ROMA A parole c'è la massima unità d'intenti. Con abbracci e sorrisi al termine di un cda durato meno di due ore. Una riunione che, secondo fonti ufficiali, ha da un lato rinnovato l'appoggio al management di Alitalia e, dall'altro, al piano che prevede un taglio dei costi da 160 milioni solo per il 2017. Nei fatti però qualche tensione in cda c'è stata ieri pomeriggio. Perché al di là della volontà di stemperare le polemiche, i soci bancari, ovvero Intesa e Unicredit, non sono ancora convinti della necessità di andare avanti con l'ad Cramer Ball e, sopratutto, con il vicepresidente James Hogan. Insomma, almeno una delle due banche, preferirebbe una forte discontinuità per far marciare il business plan, un piano che adesso dovrà essere validato dai due advisor nominati ufficialmente dalla compagnia, Roland Berger per la parte industriale e Kpmg per quella finanziaria.
LA PRESSIONEPer il momento Etihad, che ha il 49% del capitale, tiene duro e non cede al pressing su Ball e Hogan, facendo notare che cambiare il management in questo momento sarebbe solo una perdita di tempo. E che, come già assicurato al governo, ci sarà il massimo coinvolgimento degli azionisti, chiamati, come noto, a mettere mano al portafoglio già a marzo con una nuova iniezione di liquidità non lontana da 600 milioni.

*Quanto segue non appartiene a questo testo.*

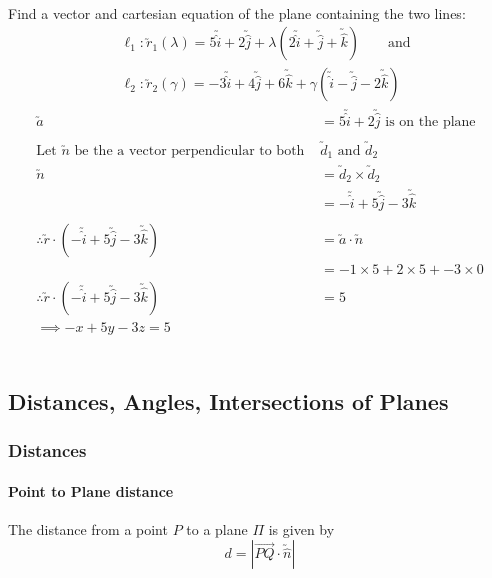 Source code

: \documentclass[a4paper,twoside]{article}
\newenvironment{example}[1]{%
	\mbox{}\\\tcolorbox[beamer,breakable,%
		title=Example: #1,standard jigsaw,opacityback=0, colframe=blue!75!black]}{\endtcolorbox\mbox{}\\}
\begin{document}
			\begin{example}{Equation of Plane Given 2 Intersecting Lines}
				Find a vector and cartesian equation of the plane containing the two lines:
				\begin{align*}
					&\ell_1: \utilde{r}_1(\lambda)=5\utilde{\hat{i}}+2\utilde{\hat{j}}+\lambda\left(2\utilde{\hat{i}}+\utilde{\hat{j}}+\utilde{\hat{k}}\right) \qquad \text{and} \\ &
					\ell_2: \utilde{r}_2(\gamma)=-3\utilde{\hat{i}}+4\utilde{\hat{j}}+6\utilde{\hat{k}}+\gamma\left(\utilde{\hat{i}}-\utilde{\hat{j}}-2\utilde{\hat{k}}\right)
				\end{align*}
				\begin{align*}
					\utilde{a}&=5\utilde{\hat{i}}+2\utilde{\hat{j}}\text{ is on the plane} \\
					\\
					\text{Let $\utilde{n}$ be the a vector perpendicular to both } & \text{$\utilde{d}_1$ and $\utilde{d}_2$} \\
					\utilde{n}&=\utilde{d}_2\times\utilde{d}_2 \\
					&=-\utilde{\hat{i}}+5\utilde{\hat{j}}-3\utilde{\hat{k}} \\
					\\
					\therefore \utilde{r}\cdot\left(-\utilde{\hat{i}}+5\utilde{\hat{j}}-3\utilde{\hat{k}}\right)&=\utilde{a}\cdot\utilde{n}\\
					&=-1\times5+2\times5+-3\times0 \\
					\therefore\utilde{r}\cdot\left(-\utilde{\hat{i}}+5\utilde{\hat{j}}-3\utilde{\hat{k}}\right)&=5 \\
					\implies -x+5y-3z=5
				\end{align*}
			\end{example}
		\subsection{Distances, Angles, Intersections of Planes}
			\subsubsection{Distances}
				\paragraph{Point to Plane distance} The distance from a point $P$ to a plane $\Pi$ is given by
				\[
					d=\left|\overrightarrow{PQ}\cdot\utilde{\hat{n}}\right|
				\]
				
\end{document}
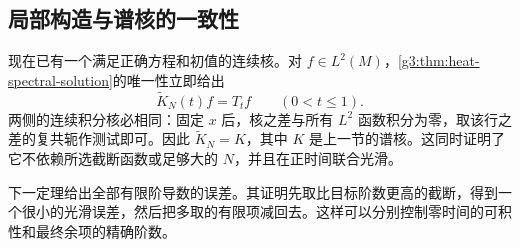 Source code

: \subsection{局部构造与谱核的一致性}
\label{g3:subsec:1602:05}
现在已有一个满足正确方程和初值的连续核。对 \(f\in L^2(M)\)，\cref{g3:thm:heat-spectral-solution}的唯一性立即给出
\[
	\widetilde K_N(t)f=T_tf\qquad(0<t\le1).
\]
两侧的连续积分核必相同：固定 \(x\) 后，核之差与所有 \(L^2\) 函数积分为零，取该行之差的复共轭作测试即可。因此 \(\widetilde K_N=K\)，其中 \(K\) 是上一节的谱核。这同时证明了它不依赖所选截断函数或足够大的 \(N\)，并且在正时间联合光滑。

\ProseParagraphBreak

下一定理给出全部有限阶导数的误差。其证明先取比目标阶数更高的截断，得到一个很小的光滑误差，然后把多取的有限项减回去。这样可以分别控制零时间的可积性和最终余项的精确阶数。

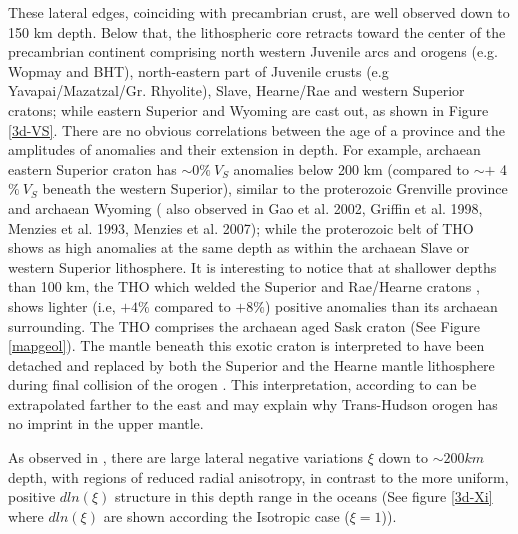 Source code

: \documentclass[12pt]{article}
\begin{document}
		These lateral edges, coinciding with precambrian crust, are well observed down to 150 km depth. 
		Below that, the lithospheric core retracts toward the center of the precambrian continent comprising north western Juvenile arcs and orogens (e.g. Wopmay and BHT), north-eastern part of Juvenile crusts (e.g Yavapai/Mazatzal/Gr. Rhyolite), Slave, Hearne/Rae and western Superior cratons; while eastern Superior and Wyoming are cast out, as shown in Figure \ref{3d-VS}. 
		There are no obvious correlations between the age of a province and the amplitudes of anomalies and their extension in depth. 
		For example, archaean eastern Superior craton has $\sim 0\% \: V_S$ anomalies below 200 km (compared to $\sim+$ 4 $\%\:V_S$ beneath the western Superior), similar to the proterozoic Grenville province and archaean Wyoming ( also observed in Gao et al. 2002, Griffin et al. 1998, Menzies et al. 1993, Menzies et al. 2007); while the proterozoic belt of THO shows as high anomalies at the same depth as within the archaean Slave or western Superior lithosphere. 
		It is interesting to notice that at shallower depths than 100 km, the THO which welded the Superior and Rae/Hearne cratons \citep{hoffman1988united}, shows lighter (i.e, $+4\%$ compared to $+8\%$) positive anomalies than its archaean surrounding. 
		The THO comprises the archaean aged Sask craton (See Figure \ref{mapgeol}).
		The mantle beneath this exotic craton is interpreted to have been detached and replaced by both the Superior and the Hearne mantle lithosphere during final collision of the orogen \citep{nemeth2005lithospheric}. 
		This interpretation, according to \cite{faure2011seismic} can be extrapolated farther to the east and may explain why Trans-Hudson orogen has no imprint in the upper mantle. 

		As observed in \cite{babuvska1998age,gung2003global,yuan2014lithospheric}, there are large lateral negative variations $\xi$ down to $\sim 200km$ depth, with regions of reduced radial anisotropy, in contrast to the more uniform, positive $dln(\xi)$ structure in this depth range in the oceans (See figure \ref{3d-Xi} where $dln(\xi)$ are shown according the Isotropic case ($\xi = 1$)). 
		
\end{document}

Ma a sfiduciare Ball, dopo le bordate del ministro dello Sviluppo Carlo Calenda, che ha definito inadeguato l'attuale vertice aziendale, fanno capire sempre le banche, potrebbero essere invece gli advisor indipendenti. Se i consulenti dovessero individuare forti criticità nel piano, a pagare sarebbe proprio il top management che in queste settimane si gioca tutto con la definizione delle linee guida per i prossimi cinque anni. A partire, il dato è emerso ieri, dal maxi-taglio da 160 milioni. Sforbiciata che riguarderà tutti i costi: dal leasing degli aerei alle forniture. In questo conto non figurerebbero il taglio delle rotte improduttive e, sopratutto, quello del costo del lavoro. Di certo sia Intesa che Unicredit prima di fornire nuove risorse intendono verificare punto per punto i risparmi individuati. Altrimenti, giurano, si ritireranno in buon ordine.

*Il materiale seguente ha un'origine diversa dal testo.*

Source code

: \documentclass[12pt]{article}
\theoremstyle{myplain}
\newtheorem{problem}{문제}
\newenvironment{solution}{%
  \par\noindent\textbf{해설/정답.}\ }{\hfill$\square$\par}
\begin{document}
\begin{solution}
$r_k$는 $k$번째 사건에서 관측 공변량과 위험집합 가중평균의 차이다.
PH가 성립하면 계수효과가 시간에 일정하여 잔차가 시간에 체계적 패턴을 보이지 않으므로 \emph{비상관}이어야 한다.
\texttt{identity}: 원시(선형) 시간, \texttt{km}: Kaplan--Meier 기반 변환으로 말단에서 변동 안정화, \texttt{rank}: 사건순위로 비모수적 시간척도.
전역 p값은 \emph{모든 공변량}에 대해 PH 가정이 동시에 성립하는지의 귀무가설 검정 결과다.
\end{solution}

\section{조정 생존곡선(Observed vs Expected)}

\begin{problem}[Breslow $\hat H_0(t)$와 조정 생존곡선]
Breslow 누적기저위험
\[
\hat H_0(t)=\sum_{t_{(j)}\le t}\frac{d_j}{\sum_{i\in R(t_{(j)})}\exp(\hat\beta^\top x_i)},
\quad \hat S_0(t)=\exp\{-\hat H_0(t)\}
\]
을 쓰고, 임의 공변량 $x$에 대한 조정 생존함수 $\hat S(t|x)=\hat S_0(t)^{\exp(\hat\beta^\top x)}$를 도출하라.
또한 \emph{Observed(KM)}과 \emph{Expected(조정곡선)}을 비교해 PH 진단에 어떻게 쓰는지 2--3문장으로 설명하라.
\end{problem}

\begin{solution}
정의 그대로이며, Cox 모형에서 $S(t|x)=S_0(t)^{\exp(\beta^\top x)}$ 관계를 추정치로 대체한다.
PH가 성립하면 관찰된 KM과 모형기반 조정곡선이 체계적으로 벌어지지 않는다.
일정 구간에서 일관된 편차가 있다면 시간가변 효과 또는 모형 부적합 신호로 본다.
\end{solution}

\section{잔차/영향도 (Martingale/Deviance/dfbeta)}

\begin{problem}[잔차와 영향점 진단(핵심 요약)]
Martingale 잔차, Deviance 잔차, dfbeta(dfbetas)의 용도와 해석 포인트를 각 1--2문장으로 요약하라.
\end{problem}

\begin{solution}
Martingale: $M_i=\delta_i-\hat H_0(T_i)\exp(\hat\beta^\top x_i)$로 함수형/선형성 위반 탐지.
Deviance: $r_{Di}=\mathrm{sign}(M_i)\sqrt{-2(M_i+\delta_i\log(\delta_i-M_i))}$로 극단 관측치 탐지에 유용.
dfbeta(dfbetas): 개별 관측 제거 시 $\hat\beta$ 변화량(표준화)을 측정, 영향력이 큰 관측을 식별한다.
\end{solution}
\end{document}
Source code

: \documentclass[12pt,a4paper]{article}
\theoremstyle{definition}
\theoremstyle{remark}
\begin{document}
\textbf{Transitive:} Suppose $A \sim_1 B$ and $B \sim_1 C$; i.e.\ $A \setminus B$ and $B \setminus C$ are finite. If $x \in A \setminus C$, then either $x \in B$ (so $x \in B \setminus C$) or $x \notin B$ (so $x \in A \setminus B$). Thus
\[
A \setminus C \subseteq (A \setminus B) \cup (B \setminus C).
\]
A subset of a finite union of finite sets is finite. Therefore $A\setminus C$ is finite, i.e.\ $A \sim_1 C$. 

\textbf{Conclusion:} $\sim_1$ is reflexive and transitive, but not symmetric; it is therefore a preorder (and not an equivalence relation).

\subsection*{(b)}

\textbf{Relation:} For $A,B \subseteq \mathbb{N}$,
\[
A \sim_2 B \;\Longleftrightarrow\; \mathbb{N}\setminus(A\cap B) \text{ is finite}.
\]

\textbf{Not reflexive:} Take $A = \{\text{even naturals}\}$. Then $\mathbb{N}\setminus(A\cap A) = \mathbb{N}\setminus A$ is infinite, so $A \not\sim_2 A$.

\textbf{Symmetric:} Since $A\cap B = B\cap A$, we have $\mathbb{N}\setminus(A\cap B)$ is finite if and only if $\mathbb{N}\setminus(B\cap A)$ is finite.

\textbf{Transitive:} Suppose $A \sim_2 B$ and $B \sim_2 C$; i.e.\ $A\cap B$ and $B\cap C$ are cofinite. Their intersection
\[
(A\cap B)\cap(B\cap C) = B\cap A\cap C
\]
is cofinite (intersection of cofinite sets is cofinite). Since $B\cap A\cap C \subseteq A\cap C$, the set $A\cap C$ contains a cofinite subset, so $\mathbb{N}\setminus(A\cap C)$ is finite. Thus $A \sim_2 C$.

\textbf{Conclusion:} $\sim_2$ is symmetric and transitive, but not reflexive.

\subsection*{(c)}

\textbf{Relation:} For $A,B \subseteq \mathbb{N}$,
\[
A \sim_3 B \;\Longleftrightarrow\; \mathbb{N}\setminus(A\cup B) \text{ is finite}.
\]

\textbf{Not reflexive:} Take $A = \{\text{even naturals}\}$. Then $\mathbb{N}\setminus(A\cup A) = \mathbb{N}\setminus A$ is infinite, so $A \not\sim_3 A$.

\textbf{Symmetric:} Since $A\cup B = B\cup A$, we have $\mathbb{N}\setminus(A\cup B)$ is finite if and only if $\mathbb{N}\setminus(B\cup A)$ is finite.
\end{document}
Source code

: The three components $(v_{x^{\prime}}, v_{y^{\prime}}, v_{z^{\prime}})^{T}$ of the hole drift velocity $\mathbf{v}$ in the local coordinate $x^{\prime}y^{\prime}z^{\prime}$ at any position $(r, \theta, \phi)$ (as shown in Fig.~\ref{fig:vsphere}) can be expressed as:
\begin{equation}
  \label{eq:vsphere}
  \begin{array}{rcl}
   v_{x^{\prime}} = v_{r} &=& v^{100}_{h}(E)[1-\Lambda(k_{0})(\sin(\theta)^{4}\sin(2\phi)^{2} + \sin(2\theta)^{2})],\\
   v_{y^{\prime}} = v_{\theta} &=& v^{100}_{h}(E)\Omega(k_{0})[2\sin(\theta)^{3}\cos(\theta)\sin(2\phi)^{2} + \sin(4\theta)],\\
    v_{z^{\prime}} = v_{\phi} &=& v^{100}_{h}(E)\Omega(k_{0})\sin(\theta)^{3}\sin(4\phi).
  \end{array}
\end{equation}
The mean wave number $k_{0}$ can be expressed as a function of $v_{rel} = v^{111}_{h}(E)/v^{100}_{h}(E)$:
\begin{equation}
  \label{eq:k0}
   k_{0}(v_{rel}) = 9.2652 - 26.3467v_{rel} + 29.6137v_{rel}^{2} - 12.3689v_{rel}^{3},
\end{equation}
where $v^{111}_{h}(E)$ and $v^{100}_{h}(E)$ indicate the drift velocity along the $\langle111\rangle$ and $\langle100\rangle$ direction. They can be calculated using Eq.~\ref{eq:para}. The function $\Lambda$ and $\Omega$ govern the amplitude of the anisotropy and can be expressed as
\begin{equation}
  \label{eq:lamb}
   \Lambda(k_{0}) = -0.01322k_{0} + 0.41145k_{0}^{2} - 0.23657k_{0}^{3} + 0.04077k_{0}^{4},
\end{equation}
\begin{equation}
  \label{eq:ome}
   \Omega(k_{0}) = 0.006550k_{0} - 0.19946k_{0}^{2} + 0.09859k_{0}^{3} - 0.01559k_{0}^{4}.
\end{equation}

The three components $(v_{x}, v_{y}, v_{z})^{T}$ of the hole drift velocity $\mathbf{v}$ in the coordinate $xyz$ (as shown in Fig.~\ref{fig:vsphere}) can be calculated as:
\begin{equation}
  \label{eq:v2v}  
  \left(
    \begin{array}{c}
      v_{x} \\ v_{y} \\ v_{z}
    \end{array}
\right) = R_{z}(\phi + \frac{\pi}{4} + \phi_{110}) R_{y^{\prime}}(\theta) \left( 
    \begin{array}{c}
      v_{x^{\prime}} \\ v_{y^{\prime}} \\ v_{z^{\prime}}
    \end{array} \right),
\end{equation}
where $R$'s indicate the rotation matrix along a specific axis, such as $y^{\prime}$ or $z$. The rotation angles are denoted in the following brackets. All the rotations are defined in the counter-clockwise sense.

Sul fronte esuberi, il tema più sensibile, il cda ha evitato di entrare nei dettagli. Ma si sa che la cifra oscilla tra 1.600 e 4.000. Con il blocco delle anzianità per i dipendenti con più anni di attività, le esternalizzazioni, la scure sul personale di terra e la possibile estensione del contratto di CityLiner, calibrato sul modello delle low cost, ad un maggior numero di piloti e assistenti di volo. Contratto che, come noto, prevede stipendi inferiori fino al 35% rispetto a quelli attuali della ex compagnia di bandiera. Non è chiaro se questa estensione del contratto low cost, per reggere la concorrenza di Ryanair e Easyjet, sia propedeutica alla creazione di due società, una tradizionale per il lungo raggio e una, molto meno costosa, per il corto e medio. Di fatto però l'obiettivo è proprio quello di riorganizzare radicalmente il vettore, dando maggiore flessibilità, anche attraverso una politica tariffaria più aggressiva e il pagamento dei tutti servizi accessori. Difficilmente il nuovo piano potrà vedere la luce nelle tre settimane, come promesso al governo. Più probabile che il presidente Luca Cordero di Montezemolo, proprio per ottenere il più ampio consenso, chieda un nuovo slittamento.